Despite the additional wave of orders, however, shipping officials warn that it won’t do much to alleviate global ocean freight and supply issues, as limited container availability persists after the surge in online shopping. .
The world’s largest box manufacturers, China International Marine Containers (CIMC), Dongfang International Container and CXIC Group, are struggling to keep up with demand, even as production has increased with the extended working hours.
“The factories are running at full speed,” said Brian Sondey, managing director of Triton International, the world’s largest container leasing company, which leases boxes to shipping groups.
The big problem is moving jammed containers to the wrong places rather quickly enough rather than the number in circulation, as supply chain bottlenecks clog the system.
John Fossey, analyst at Drewry consulting firm, said the number of boxes in circulation around the world was “adequate” to meet trading volumes.
“It’s more of a logistics issue than a supply issue,” he added, referring to supply chain congestion.
Hapag-Lloyd, one of the largest container shipping groups, estimates that 20% more containers are tied in shipments than before the crisis.
Niklas Ohling, who manages a container fleet for the German carrier, said there were few signs that the containers, which carry everything from clothes and bikes to smartphones, were reaching destinations faster, despite additional supplies. .
The industry, which is led by the three big Chinese groups that make about 80% of the world’s containers, is expected to pump a record 5.2 million twenty-foot equivalent units (TEUs) this year, up two-thirds from compared to 2020, according to Drewry.

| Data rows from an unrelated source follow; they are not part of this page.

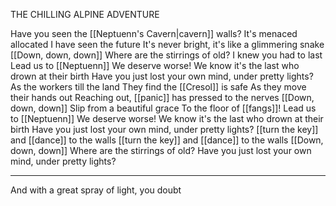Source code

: THE CHILLING ALPINE ADVENTURE

Have you seen the [[Neptuenn's Cavern|cavern]] walls?
It's menaced allocated
I have seen the future
It's never bright, it's like a glimmering snake
[[Down, down, down]]
Where are the stirrings of old?
I knew you had to last
Lead us to [[Neptuenn]]
We deserve worse!
We know it's the last who drown at their birth
Have you just lost your own mind, under pretty lights?
As the workers till the land
They find the [[Cresol]] is safe
As they move their hands out
Reaching out, [[panic]] has pressed to the nerves
[[Down, down, down]]
Slip from a beautiful grace
To the floor of [[fangs]]!
Lead us to [[Neptuenn]]
We deserve worse!
We know it's the last who drown at their birth
Have you just lost your own mind, under pretty lights?
[[turn the key]] and [[dance]] to the walls
[[turn the key]] and [[dance]] to the walls
[[Down, down, down]]
Where are the stirrings of old?
Have you just lost your own mind, under pretty lights?

---

And with a great spray of light, you doubt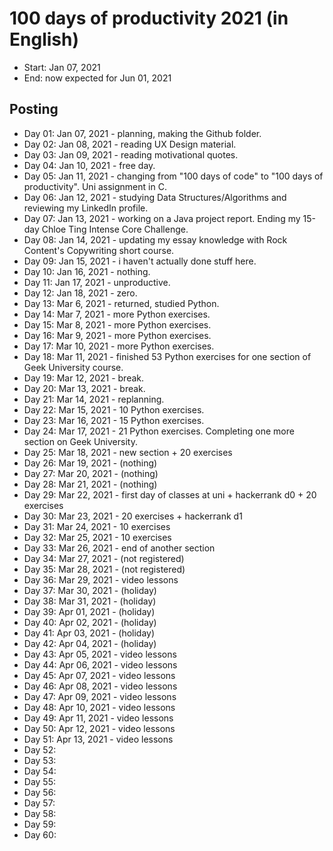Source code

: # 100 days of productivity 2021 (in English)
- Start: Jan 07, 2021
- End: now expected for Jun 01, 2021

## Posting
- Day 01: Jan 07, 2021 - planning, making the Github folder.
- Day 02: Jan 08, 2021 - reading UX Design material.
- Day 03: Jan 09, 2021 - reading motivational quotes.
- Day 04: Jan 10, 2021 - free day.
- Day 05: Jan 11, 2021 - changing from "100 days of code" to "100 days of productivity". Uni assignment in C.
- Day 06: Jan 12, 2021 - studying Data Structures/Algorithms and reviewing my LinkedIn profile.
- Day 07: Jan 13, 2021 - working on a Java project report. Ending my 15-day Chloe Ting Intense Core Challenge.
- Day 08: Jan 14, 2021 - updating my essay knowledge with Rock Content's Copywriting short course.
- Day 09: Jan 15, 2021 - i haven't actually done stuff here.
- Day 10: Jan 16, 2021 - nothing.
- Day 11: Jan 17, 2021 - unproductive.
- Day 12: Jan 18, 2021 - zero.
- Day 13: Mar 6, 2021 - returned, studied Python.
- Day 14: Mar 7, 2021 - more Python exercises.
- Day 15: Mar 8, 2021 - more Python exercises.
- Day 16: Mar 9, 2021 - more Python exercises.
- Day 17: Mar 10, 2021 - more Python exercises.
- Day 18: Mar 11, 2021 - finished 53 Python exercises for one section of Geek University course.
- Day 19: Mar 12, 2021 - break.
- Day 20: Mar 13, 2021 - break.
- Day 21: Mar 14, 2021 - replanning.
- Day 22: Mar 15, 2021 - 10 Python exercises.
- Day 23: Mar 16, 2021 - 15 Python exercises.
- Day 24: Mar 17, 2021 - 21 Python exercises. Completing one more section on Geek University.
- Day 25: Mar 18, 2021 - new section + 20 exercises
- Day 26: Mar 19, 2021 - (nothing)
- Day 27: Mar 20, 2021 - (nothing)
- Day 28: Mar 21, 2021 - (nothing)
- Day 29: Mar 22, 2021 - first day of classes at uni + hackerrank d0 + 20 exercises
- Day 30: Mar 23, 2021 - 20 exercises + hackerrank d1
- Day 31: Mar 24, 2021 - 10 exercises
- Day 32: Mar 25, 2021 - 10 exercises
- Day 33: Mar 26, 2021 - end of another section
- Day 34: Mar 27, 2021 - (not registered)
- Day 35: Mar 28, 2021 - (not registered)
- Day 36: Mar 29, 2021 - video lessons
- Day 37: Mar 30, 2021 - (holiday)
- Day 38: Mar 31, 2021 - (holiday)
- Day 39: Apr 01, 2021 - (holiday)
- Day 40: Apr 02, 2021 - (holiday)
- Day 41: Apr 03, 2021 - (holiday)
- Day 42: Apr 04, 2021 - (holiday)
- Day 43: Apr 05, 2021 - video lessons
- Day 44: Apr 06, 2021 - video lessons
- Day 45: Apr 07, 2021 - video lessons
- Day 46: Apr 08, 2021 - video lessons
- Day 47: Apr 09, 2021 - video lessons
- Day 48: Apr 10, 2021 - video lessons
- Day 49: Apr 11, 2021 - video lessons
- Day 50: Apr 12, 2021 - video lessons
- Day 51: Apr 13, 2021 - video lessons
- Day 52:
- Day 53:
- Day 54:
- Day 55:
- Day 56:
- Day 57:
- Day 58:
- Day 59:
- Day 60: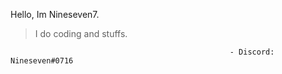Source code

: Hello, Im Nineseven7. 

> I do coding and stuffs.
> 
                                                     - Discord: Nineseven#0716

“Never before has the global container industry produced more than 5 million TEUs in a year,” said Fossey.
The industry’s largest, Shenzhen-based CIMC said last month that its container production and sales set a new record, selling 1.15 million dry cargo containers in the half-year ending in late June. .
This is more than triple the amount for the same period last year, while its net profits have increased from Rmb 239 million ($ 37 million) to Rmb 4.4 billion ($ 680 million).
The production increases come as container prices have more than doubled to $ 3,645 per 20-foot box in the middle of this year since the end of 2019.
The increase in demand for cartons also benefited container rental companies. New York-based Triton has spent $ 3.4 billion to expand its assets by 25% this year, while benefiting from longer leases signed by carriers and soaring container prices. opportunity.
In addition, the limited availability of containers has heightened concerns about the dominance of Chinese producers, as the U.S. Federal Maritime Commission has informally launched investigations, officials said.
Another concern is the quality of the boxes coming off the production lines after Chinese groups have extended working hours and days.
As the world’s largest exporter, China has a competitive advantage in container manufacturing, as moving an empty box can be a quarter of the cost of manufacturing it.
China has dominated the market since production left Japan and South Korea three decades ago.
Analysts say Vietnam has the best way to break China’s grip on the market, with India, Turkey and Russia also being potential challengers.